===== Dataset =====

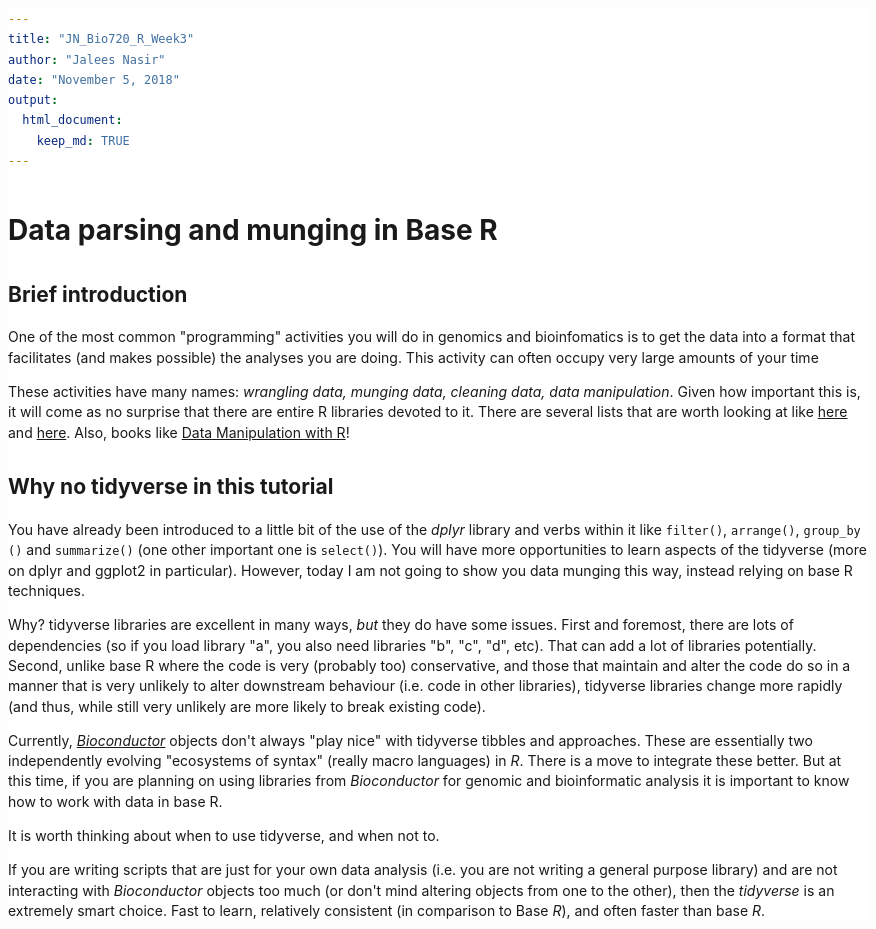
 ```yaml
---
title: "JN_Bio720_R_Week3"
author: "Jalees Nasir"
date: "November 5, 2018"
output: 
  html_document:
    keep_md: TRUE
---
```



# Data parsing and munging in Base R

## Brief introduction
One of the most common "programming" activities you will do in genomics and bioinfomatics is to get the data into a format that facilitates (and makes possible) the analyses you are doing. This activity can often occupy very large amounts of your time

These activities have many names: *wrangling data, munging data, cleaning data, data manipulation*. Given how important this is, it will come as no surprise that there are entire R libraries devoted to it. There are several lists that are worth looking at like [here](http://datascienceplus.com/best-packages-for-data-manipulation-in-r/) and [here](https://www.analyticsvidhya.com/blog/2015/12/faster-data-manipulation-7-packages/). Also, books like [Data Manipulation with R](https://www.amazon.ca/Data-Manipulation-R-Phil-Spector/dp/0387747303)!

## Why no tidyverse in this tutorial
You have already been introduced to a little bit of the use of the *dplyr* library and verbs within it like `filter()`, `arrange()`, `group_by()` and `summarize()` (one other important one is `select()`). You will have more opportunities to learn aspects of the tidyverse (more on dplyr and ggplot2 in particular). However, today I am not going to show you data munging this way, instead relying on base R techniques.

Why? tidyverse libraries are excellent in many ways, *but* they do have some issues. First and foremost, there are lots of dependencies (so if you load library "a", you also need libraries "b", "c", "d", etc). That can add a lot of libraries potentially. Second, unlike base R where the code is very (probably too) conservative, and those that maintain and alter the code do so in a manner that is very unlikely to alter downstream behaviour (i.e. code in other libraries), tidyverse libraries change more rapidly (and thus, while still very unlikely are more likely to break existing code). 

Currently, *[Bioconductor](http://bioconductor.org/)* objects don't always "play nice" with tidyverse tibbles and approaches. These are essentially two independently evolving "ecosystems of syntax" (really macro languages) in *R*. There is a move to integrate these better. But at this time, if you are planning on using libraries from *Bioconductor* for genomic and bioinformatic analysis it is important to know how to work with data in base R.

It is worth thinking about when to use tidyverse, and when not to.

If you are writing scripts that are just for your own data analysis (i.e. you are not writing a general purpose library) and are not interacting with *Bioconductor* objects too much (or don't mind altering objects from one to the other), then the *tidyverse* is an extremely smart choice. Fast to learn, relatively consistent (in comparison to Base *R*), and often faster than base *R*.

=====
===== Dataset =====

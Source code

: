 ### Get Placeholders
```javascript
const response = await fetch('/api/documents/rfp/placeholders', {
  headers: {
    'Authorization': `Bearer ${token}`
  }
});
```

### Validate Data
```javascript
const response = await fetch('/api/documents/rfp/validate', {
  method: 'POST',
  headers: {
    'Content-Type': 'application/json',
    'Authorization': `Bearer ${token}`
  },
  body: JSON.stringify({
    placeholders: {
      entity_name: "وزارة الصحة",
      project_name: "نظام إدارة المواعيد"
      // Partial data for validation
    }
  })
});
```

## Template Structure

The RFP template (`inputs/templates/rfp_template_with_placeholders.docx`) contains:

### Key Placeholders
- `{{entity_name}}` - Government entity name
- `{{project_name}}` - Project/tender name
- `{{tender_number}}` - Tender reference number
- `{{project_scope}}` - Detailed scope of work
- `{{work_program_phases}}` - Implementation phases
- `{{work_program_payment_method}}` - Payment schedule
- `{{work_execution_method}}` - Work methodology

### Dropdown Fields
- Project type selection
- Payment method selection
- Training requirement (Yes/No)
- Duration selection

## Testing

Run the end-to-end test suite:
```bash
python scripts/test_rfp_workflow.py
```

=====
===== Dataset =====

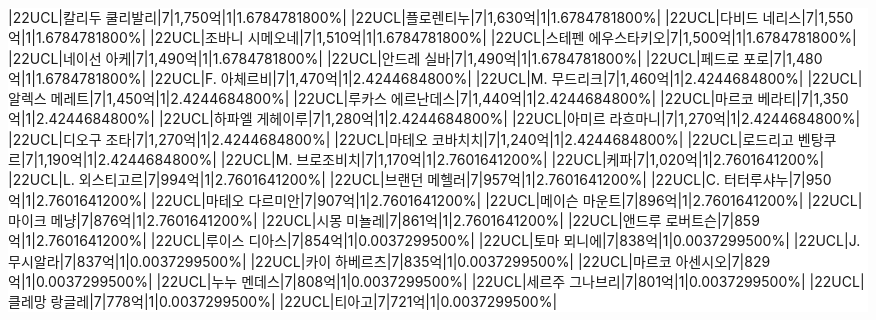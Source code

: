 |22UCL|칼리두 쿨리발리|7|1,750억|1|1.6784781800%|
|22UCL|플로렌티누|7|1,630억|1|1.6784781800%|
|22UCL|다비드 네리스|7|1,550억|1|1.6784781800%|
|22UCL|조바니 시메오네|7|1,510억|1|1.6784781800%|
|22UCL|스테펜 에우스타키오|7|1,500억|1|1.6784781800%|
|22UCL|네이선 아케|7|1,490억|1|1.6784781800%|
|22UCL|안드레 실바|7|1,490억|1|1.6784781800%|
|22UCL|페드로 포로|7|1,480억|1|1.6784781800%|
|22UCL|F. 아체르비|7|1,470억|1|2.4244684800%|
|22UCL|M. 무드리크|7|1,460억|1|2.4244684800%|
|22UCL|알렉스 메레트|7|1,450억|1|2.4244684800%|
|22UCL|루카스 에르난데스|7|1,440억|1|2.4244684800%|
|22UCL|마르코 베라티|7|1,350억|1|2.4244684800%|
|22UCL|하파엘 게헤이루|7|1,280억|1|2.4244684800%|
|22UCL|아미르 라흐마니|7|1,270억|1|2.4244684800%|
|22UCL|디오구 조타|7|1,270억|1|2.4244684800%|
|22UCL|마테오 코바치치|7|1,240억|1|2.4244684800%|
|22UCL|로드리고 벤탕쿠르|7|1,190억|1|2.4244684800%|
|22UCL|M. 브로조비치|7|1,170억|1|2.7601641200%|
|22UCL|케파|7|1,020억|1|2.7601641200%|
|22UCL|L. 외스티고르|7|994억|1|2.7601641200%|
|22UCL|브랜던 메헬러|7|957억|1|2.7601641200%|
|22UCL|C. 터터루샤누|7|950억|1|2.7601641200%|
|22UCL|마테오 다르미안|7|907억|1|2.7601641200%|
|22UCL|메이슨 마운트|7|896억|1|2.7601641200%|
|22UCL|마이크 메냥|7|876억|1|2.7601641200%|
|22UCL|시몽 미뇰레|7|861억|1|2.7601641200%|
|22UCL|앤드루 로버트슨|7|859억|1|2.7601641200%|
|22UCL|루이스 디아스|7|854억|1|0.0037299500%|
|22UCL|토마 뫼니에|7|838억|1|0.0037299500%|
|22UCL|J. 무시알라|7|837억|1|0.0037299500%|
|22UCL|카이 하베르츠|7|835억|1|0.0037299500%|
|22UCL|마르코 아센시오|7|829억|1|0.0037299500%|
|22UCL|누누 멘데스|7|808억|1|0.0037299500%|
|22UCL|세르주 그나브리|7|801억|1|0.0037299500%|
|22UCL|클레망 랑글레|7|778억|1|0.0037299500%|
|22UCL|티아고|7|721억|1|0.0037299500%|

=====

Return a copy of every line in the records that includes the string "analysis".

[Problem solution]:
Currently, *[Bioconductor](http://bioconductor.org/)* objects don't always "play nice" with tidyverse tibbles and approaches. These are essentially two independently evolving "ecosystems of syntax" (really macro languages) in *R*. There is a move to integrate these better. But at this time, if you are planning on using libraries from *Bioconductor* for genomic and bioinformatic analysis it is important to know how to work with data in base R.
If you are writing scripts that are just for your own data analysis (i.e. you are not writing a general purpose library) and are not interacting with *Bioconductor* objects too much (or don't mind altering objects from one to the other), then the *tidyverse* is an extremely smart choice. Fast to learn, relatively consistent (in comparison to Base *R*), and often faster than base *R*.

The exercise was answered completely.